Friday, December 09, 2005

Where’s Google Going?

It seems that Google has been on the cover of just about every business magazine in the last two months. With a share price over $400, a lot of people are interested in the company. However, Google’s strategic direction is about as clear as mud. The company says that its goal is to index and make available all the knowledge in the world, which is laudable but has already gotten them into lots of trouble with book publishers, who really don’t want their “knowledge” to be given away.

Google now has eighteen different search-related services plus Blogger, Google Analytics, Picasa, Google Talk, Google Earth, Gmail, Google Desktop and Google Toolbar. Google Labs is testing twelve more services. The company also sells a search appliance for large organizations. And let’s not forget Google Adwords, the financial engine that drives the company. (Google is even experimenting with selling print advertising space to its Adwords advertisers.)

Most of Google’s services fit well with its stated goal, but services like Blogger, Google Analytics, Google Talk and even Gmail are a stretch. Further, it appears that the things that are generating the vast majority of Google’s revenue are search and Blogger.
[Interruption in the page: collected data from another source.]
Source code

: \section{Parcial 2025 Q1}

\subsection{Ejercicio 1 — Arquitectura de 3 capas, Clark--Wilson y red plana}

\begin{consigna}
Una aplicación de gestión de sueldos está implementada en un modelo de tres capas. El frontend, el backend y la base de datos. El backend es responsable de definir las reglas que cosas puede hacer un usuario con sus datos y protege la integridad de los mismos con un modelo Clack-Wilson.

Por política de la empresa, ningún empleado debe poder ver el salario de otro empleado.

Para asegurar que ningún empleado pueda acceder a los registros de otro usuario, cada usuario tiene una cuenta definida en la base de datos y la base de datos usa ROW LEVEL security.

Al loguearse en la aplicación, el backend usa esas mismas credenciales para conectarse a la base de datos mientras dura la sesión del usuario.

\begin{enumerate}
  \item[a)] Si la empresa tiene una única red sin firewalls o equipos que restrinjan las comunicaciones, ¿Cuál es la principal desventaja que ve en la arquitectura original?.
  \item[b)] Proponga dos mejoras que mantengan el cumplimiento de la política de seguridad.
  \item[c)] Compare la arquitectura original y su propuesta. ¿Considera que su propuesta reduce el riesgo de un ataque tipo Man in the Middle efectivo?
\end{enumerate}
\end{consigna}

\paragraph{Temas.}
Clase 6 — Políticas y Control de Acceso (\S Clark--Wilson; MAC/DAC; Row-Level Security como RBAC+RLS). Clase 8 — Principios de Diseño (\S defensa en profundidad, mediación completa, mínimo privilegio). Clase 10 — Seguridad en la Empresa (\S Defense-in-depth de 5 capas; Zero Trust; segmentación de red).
The other services and software are either being given away or (in the case of the search appliance and the pro version of Google Earth) contribute a miniscule share of revenues.

The situation at Google reminds me of Netscape in many ways (although Netscape had a far more coherent product strategy.) Netscape had a full line of servers and a suite of development tools along with its ubiquitous browser, but the vast majority of the company’s revenues and profits came from sales of the browser to commercial customers. That’s why Microsoft gave away Internet Explorer and rushed to bring it to parity with Netscape Navigator. Microsoft saw that Netscape was totally dependent on its browser for revenues; cut off those revenues, and Netscape would be crippled, which is exactly what happened.

Similarly, Google is almost totally dependent on Adwords for its revenues and profits. Microsoft is rumored to be negotiating with AOL to create a joint keyword advertising network to compete with Adwords. Would Microsoft offer its affiliates a much better percentage of advertising revenues than Google? More than likely; in fact, Microsoft might even give its affiliates 100% of its advertising revenues from their sites. Would that cut off Google’s oxygen supply? Not necessarily, but it would make Google much more dependent on advertising revenues from its own site.

Google has to start building its non-advertising revenue base, and the sooner the better. It needs to look at more effective ways to generate revenue from its services and software, and it also needs to put more emphasis on getting its products right than on constantly pushing new products into the market.  It’s easy to drive adoption when you give everything away for free. It’s much more difficult to create services and software that customers will pay for. Google’s challenge is to raise its game to the next level.